15. It is not enough for the judge to include a catch-all paragraph saying that the evidence has been considered and make no further reference to it. The evidence provided by the appellant was deserving of proper consideration, primarily in relation to the impact on the mental health of his children of his continued exclusion from the United Kingdom.
16. The judge’s proportionality assessment which appears in its entirety at [48] further demonstrates how little of the appellant’s evidence was taken into account by the judge.
The appellant has very limited ties to the UK. The appellant’s family have lived in Germany for a significant period. Clearly the appellant’s wife and children would prefer to live in the UK but there is no reason why they could not live in Germany. Their preferences do not outweigh the risk posed by the appellant and set out above.
17. Furthermore at [28], the judge finds that a further reason for not needing to consider the wider considerations set out in regulation 27(6) is because the appellant is outside the United Kingdom. That finding is unexplained and takes no account of the requirement in the Regulations to determine whether there has been ‘a material change in circumstances that justified the making of the order.’
18. I particularly note that at [20] the judge set out the four issues to be determined which were identified by the parties, which included whether the decision to maintain deportation is in accordance with the principles of Regulation 27 (5) and (8) and whether it was proportionate.
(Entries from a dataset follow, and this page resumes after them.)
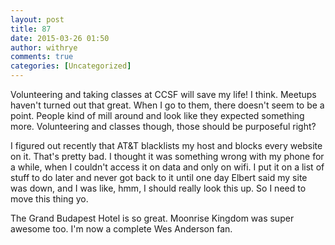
 ```yaml
---
layout: post
title: 87
date: 2015-03-26 01:50
author: withrye
comments: true
categories: [Uncategorized]
---
```

Volunteering and taking classes at CCSF will save my life! I think. Meetups haven't turned out that great. When I go to them, there doesn't seem to be a point. People kind of mill around and look like they expected something more. Volunteering and classes though, those should be purposeful right?

I figured out recently that AT&amp;T blacklists my host and blocks every website on it. That's pretty bad. I thought it was something wrong with my phone for a while, when I couldn't access it on data and only on wifi. I put it on a list of stuff to do later and never got back to it until one day Elbert said my site was down, and I was like, hmm, I should really look this up. So I need to move this thing yo. 

The Grand Budapest Hotel is so great. Moonrise Kingdom was super awesome too. I'm now a complete Wes Anderson fan.
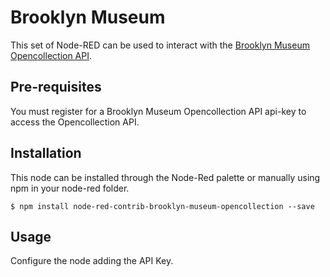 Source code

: # Brooklyn Museum

This set of Node-RED can be used to interact with the [Brooklyn Museum Opencollection API](https://www.brooklynmuseum.org/opencollection/api).

## Pre-requisites

You must register for a Brooklyn Museum Opencollection API api-key to access the Opencollection API. 

## Installation
This node can be installed through the Node-Red palette or manually using npm in your node-red folder.

```
$ npm install node-red-contrib-brooklyn-museum-opencollection --save
```

## Usage
Configure the node adding the API Key.
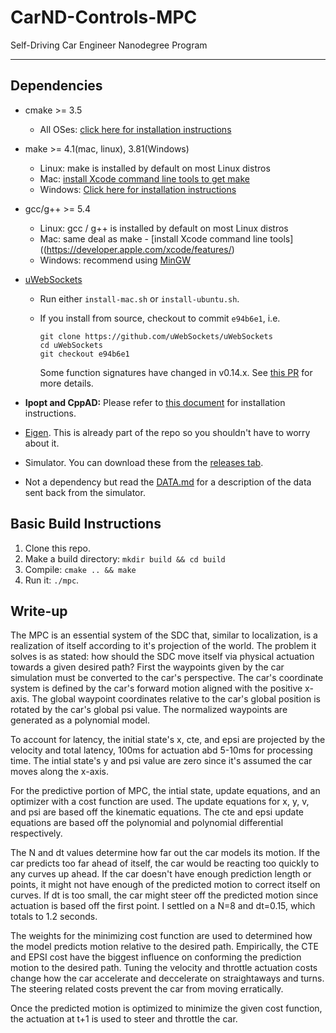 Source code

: # CarND-Controls-MPC

Self-Driving Car Engineer Nanodegree Program

---

## Dependencies

* cmake >= 3.5

  * All OSes: [click here for installation instructions](https://cmake.org/install/)

* make >= 4.1(mac, linux), 3.81(Windows)

  * Linux: make is installed by default on most Linux distros
  * Mac: [install Xcode command line tools to get make](https://developer.apple.com/xcode/features/)
  * Windows: [Click here for installation instructions](http://gnuwin32.sourceforge.net/packages/make.htm)

* gcc/g++ >= 5.4

  * Linux: gcc / g++ is installed by default on most Linux distros
  * Mac: same deal as make - [install Xcode command line tools]((https://developer.apple.com/xcode/features/)
  * Windows: recommend using [MinGW](http://www.mingw.org/)

* [uWebSockets](https://github.com/uWebSockets/uWebSockets)

  * Run either `install-mac.sh` or `install-ubuntu.sh`.
  * If you install from source, checkout to commit `e94b6e1`, i.e.

    ```
    git clone https://github.com/uWebSockets/uWebSockets
    cd uWebSockets
    git checkout e94b6e1
    ```

    Some function signatures have changed in v0.14.x. See [this PR](https://github.com/udacity/CarND-MPC-Project/pull/3) for more details.

* **Ipopt and CppAD:** Please refer to [this document](https://github.com/udacity/CarND-MPC-Project/blob/master/install_Ipopt_CppAD.md) for installation instructions.

* [Eigen](http://eigen.tuxfamily.org/index.php?title=Main_Page). This is already part of the repo so you shouldn't have to worry about it.

* Simulator. You can download these from the [releases tab](https://github.com/udacity/self-driving-car-sim/releases).

* Not a dependency but read the [DATA.md](./DATA.md) for a description of the data sent back from the simulator.

## Basic Build Instructions

1. Clone this repo.
2. Make a build directory: `mkdir build && cd build`
3. Compile: `cmake .. && make`
4. Run it: `./mpc`.

## Write-up

The MPC is an essential system of the SDC that, similar to localization, is a realization of itself according to it's projection of the world. The problem it solves is as stated: how should the SDC move itself via physical actuation towards a given desired path? First the waypoints given by the car simulation must be converted to the car's perspective. The car's coordinate system is defined by the car's forward motion aligned with the positive x-axis. The global waypoint coordinates relative to the car's global position is rotated by the car's global psi value. The normalized waypoints are generated as a polynomial model. 

To account for latency, the initial state's x, cte, and epsi are projected by the velocity and total latency, 100ms for actuation abd 5-10ms for processing time. The intial state's y and psi value are zero since it's assumed the car moves along the x-axis.

For the predictive portion of MPC, the intial state, update equations, and an optimizer with a cost function are used. The update equations for x, y, v, and psi are based off the kinematic equations. The cte and epsi update equations are based off the polynomial and polynomial differential respectively.

The N and dt values determine how far out the car models its motion. If the car predicts too far ahead of itself, the car would be reacting too quickly to any curves up ahead. If the car doesn't have enough prediction length or points, it might not have enough of the predicted motion to correct itself on curves. If dt is too small, the car might steer off the predicted motion since actuation is based off the first point. I settled on a N=8 and dt=0.15, which totals to 1.2 seconds.

The weights for the minimizing cost function are used to determined how the model predicts motion relative to the desired path.  Empirically, the CTE and EPSI cost have the biggest influence on conforming the prediction motion to the desired path. Tuning the velocity and throttle actuation costs change how the car accelerate and deccelerate on straightaways and turns. The steering related costs prevent the car from moving erratically.

Once the predicted motion is optimized to minimize the given cost function, the actuation at t+1 is used to steer and throttle the car.
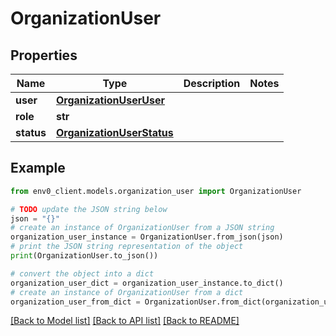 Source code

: # OrganizationUser


## Properties

Name | Type | Description | Notes
------------ | ------------- | ------------- | -------------
**user** | [**OrganizationUserUser**](OrganizationUserUser.md) |  | 
**role** | **str** |  | 
**status** | [**OrganizationUserStatus**](OrganizationUserStatus.md) |  | 

## Example

```python
from env0_client.models.organization_user import OrganizationUser

# TODO update the JSON string below
json = "{}"
# create an instance of OrganizationUser from a JSON string
organization_user_instance = OrganizationUser.from_json(json)
# print the JSON string representation of the object
print(OrganizationUser.to_json())

# convert the object into a dict
organization_user_dict = organization_user_instance.to_dict()
# create an instance of OrganizationUser from a dict
organization_user_from_dict = OrganizationUser.from_dict(organization_user_dict)
```
[[Back to Model list]](../README.md#documentation-for-models) [[Back to API list]](../README.md#documentation-for-api-endpoints) [[Back to README]](../README.md)


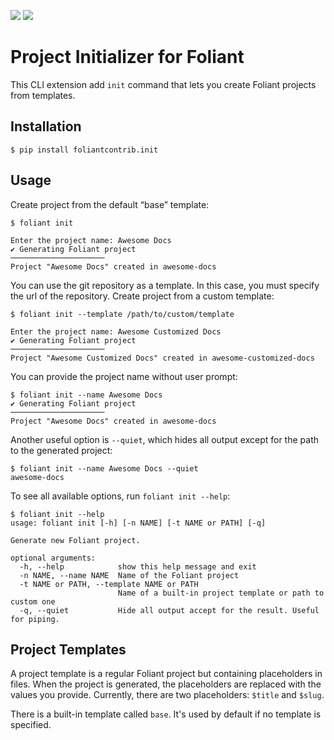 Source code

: [![](https://img.shields.io/pypi/v/foliantcontrib.init.svg)](https://pypi.org/project/foliantcontrib.init/) [![](https://img.shields.io/github/v/tag/foliant-docs/foliantcontrib.init.svg?label=GitHub)](https://github.com/foliant-docs/foliantcontrib.init)

# Project Initializer for Foliant

This CLI extension add `init` command that lets you create Foliant projects from templates.


## Installation

```shell
$ pip install foliantcontrib.init
```


## Usage

Create project from the default “base” template:

```shell
$ foliant init

Enter the project name: Awesome Docs
✔ Generating Foliant project
─────────────────────
Project "Awesome Docs" created in awesome-docs
```

You can use the git repository as a template. In this case, you must specify the url of the repository.
Create project from a custom template:

```shell
$ foliant init --template /path/to/custom/template

Enter the project name: Awesome Customized Docs
✔ Generating Foliant project
─────────────────────
Project "Awesome Customized Docs" created in awesome-customized-docs
```

You can provide the project name without user prompt:

```shell
$ foliant init --name Awesome Docs
✔ Generating Foliant project
─────────────────────
Project "Awesome Docs" created in awesome-docs
```

Another useful option is `--quiet`, which hides all output except for the path to the generated project:

```shell
$ foliant init --name Awesome Docs --quiet
awesome-docs
```

To see all available options, run `foliant init --help`:

```shell
$ foliant init --help
usage: foliant init [-h] [-n NAME] [-t NAME or PATH] [-q]

Generate new Foliant project.

optional arguments:
  -h, --help            show this help message and exit
  -n NAME, --name NAME  Name of the Foliant project
  -t NAME or PATH, --template NAME or PATH
                        Name of a built-in project template or path to custom one
  -q, --quiet           Hide all output accept for the result. Useful for piping.
```


## Project Templates

A project template is a regular Foliant project but containing placeholders in files. When the project is generated, the placeholders are replaced with the values you provide. Currently, there are two placeholders: `$title` and `$slug`.

There is a built-in template called `base`. It's used by default if no template is specified.
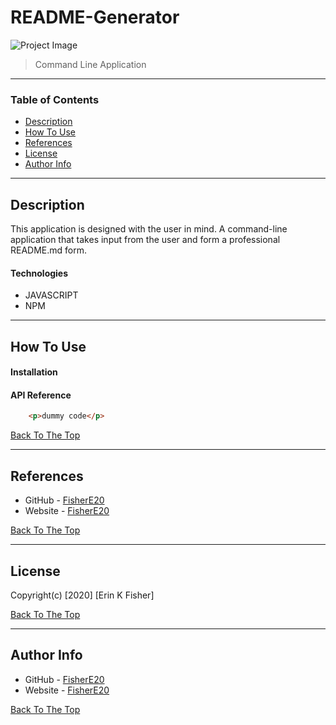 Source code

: # README-Generator

![Project Image](/assets/image/weather.jpg)

>Command Line Application

---

### Table of Contents

* [Description](#description)
* [How To Use](#how-to-use)
* [References](#references)
* [License](#license)
* [Author Info](#author-info)

---

## Description
This application is designed with the user in mind. A command-line application that takes input from the user and form a professional README.md form.

#### Technologies

- JAVASCRIPT
- NPM

---

## How To Use

#### Installation



#### API Reference

```html
    <p>dummy code</p>
```
[Back To The Top](#README-Generator)

---

## References

- GitHub - [FisherE20](https://github.com/FisherE20/README-Generator)
- Website - [FisherE20](https://fishere20.github.io/Responsive-Portfolio/) 

[Back To The Top](#README-Generator)

---

## License


Copyright(c) [2020] [Erin K Fisher]

[Back To The Top](#README-Generator)

---

## Author Info

- GitHub - [FisherE20](https://github.com/FisherE20/README-Generator)
- Website - [FisherE20](https://fishere20.github.io/Responsive-Portfolio/) 

[Back To The Top](#README-Generator)
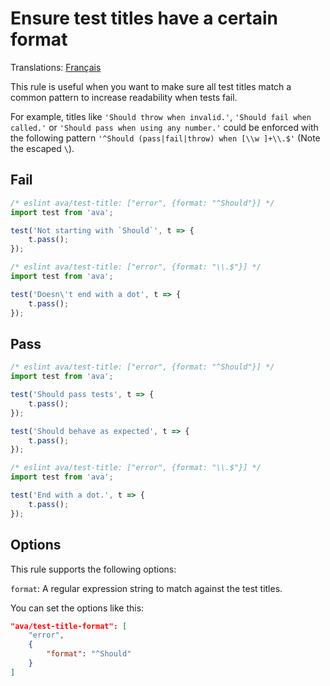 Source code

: # Ensure test titles have a certain format

Translations: [Français](https://github.com/avajs/ava-docs/blob/master/fr_FR/related/eslint-plugin-ava/docs/rules/test-title-format.md)

This rule is useful when you want to make sure all test titles match a common pattern to increase readability when tests fail.

For example, titles like `'Should throw when invalid.'`, `'Should fail when called.'` or `'Should pass when using any number.'` could be enforced with the following pattern `'^Should (pass|fail|throw) when [\\w ]+\\.$'` (Note the escaped `\`).


## Fail

```js
/* eslint ava/test-title: ["error", {format: "^Should"}] */
import test from 'ava';

test('Not starting with `Should`', t => {
	t.pass();
});
```

```js
/* eslint ava/test-title: ["error", {format: "\\.$"}] */
import test from 'ava';

test('Doesn\'t end with a dot', t => {
	t.pass();
});
```


## Pass

```js
/* eslint ava/test-title: ["error", {format: "^Should"}] */
import test from 'ava';

test('Should pass tests', t => {
	t.pass();
});

test('Should behave as expected', t => {
	t.pass();
});
```

```js
/* eslint ava/test-title: ["error", {format: "\\.$"}] */
import test from 'ava';

test('End with a dot.', t => {
	t.pass();
});
```


## Options

This rule supports the following options:

`format`: A regular expression string to match against the test titles.

You can set the options like this:

```json
"ava/test-title-format": [
	"error",
	{
		"format": "^Should"
	}
]
```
The judge further notes that he is required to decide whether the decision to maintain deportation is in the best interests of the appellant’s children. This is the only mention of best interests in the judge’s decision.
19. Given my foregoing findings, I conclude that the judge failed to correctly apply the Regulations and failed to take account of material matters.
20. I will address the third ground briefly. At [25] and [29], in considering whether there had been a material change in circumstances, the judge relies extensively on extracts from the Home Office policy document ‘Public policy, public security or public health decisions,’ Version 6.0 November 2021. The judge erred in treating this policy as an aid to interpretation of the 2016 Regulations, applying Mahad [2010] 1 WLR 48. Furthermore, this policy was not relied upon by the respondent at the hearing. Ultimately, the judge decided that there had been a material change in circumstances and therefore, this error would not, by itself, be sufficiently material to justify a setting aside of the judge’s decision.
21. Lastly, in relation the fourth ground, the judge at [47] states that ‘The public should know that those who are convicted of crimes serve the sentence passed by a Court.’ This is a clear indication that the judge erred in having regard to matters of public perception. On this point, at {14} of Straszewski at the following is said.
On the face of it, therefore, deterrence, in the sense of measures designed to deter others from committing similar offences, has of itself no part to play in a decision to remove the individual offender. Similarly, it is difficult to see how a desire to reflect public revulsion at the particular offence can properly have any part to play, save, perhaps, in exceptionally serious cases.
22. The respondent has not argued that the appellant’s case falls within the category of exceptionally serious cases where the issue of public revulsion would have a part to play. It follows that the judge materially erred by having regard to immaterial matters in determining this appeal.
23. I canvassed the views of the parties as to the venue of any remaking and both were of the view that the matter ought to be remitted if there were no preserved findings of fact. Applying AEB [2022] EWCA Civ 1512 and Begum (Remaking or remittal) Bangladesh [2023] UKUT 00046 (IAC), I carefully considered whether to retain the matter for remaking in the Upper Tribunal, in line with the general principle set out in statement 7 of the Senior President’s Practice Statements. I took into consideration the history of this case, the nature and extent of the findings to be made as well as the fact that the nature of the errors of law in this case meant that the appellant was deprived of an adequate consideration of his appeal. I further consider that it would be unfair for either party to be unable to avail themselves of the two-tier decision-making process and therefore remit the appeal to the First-tier Tribunal.

Decision

The making of the decision of the First-tier Tribunal did involve the making of an error on a point of law.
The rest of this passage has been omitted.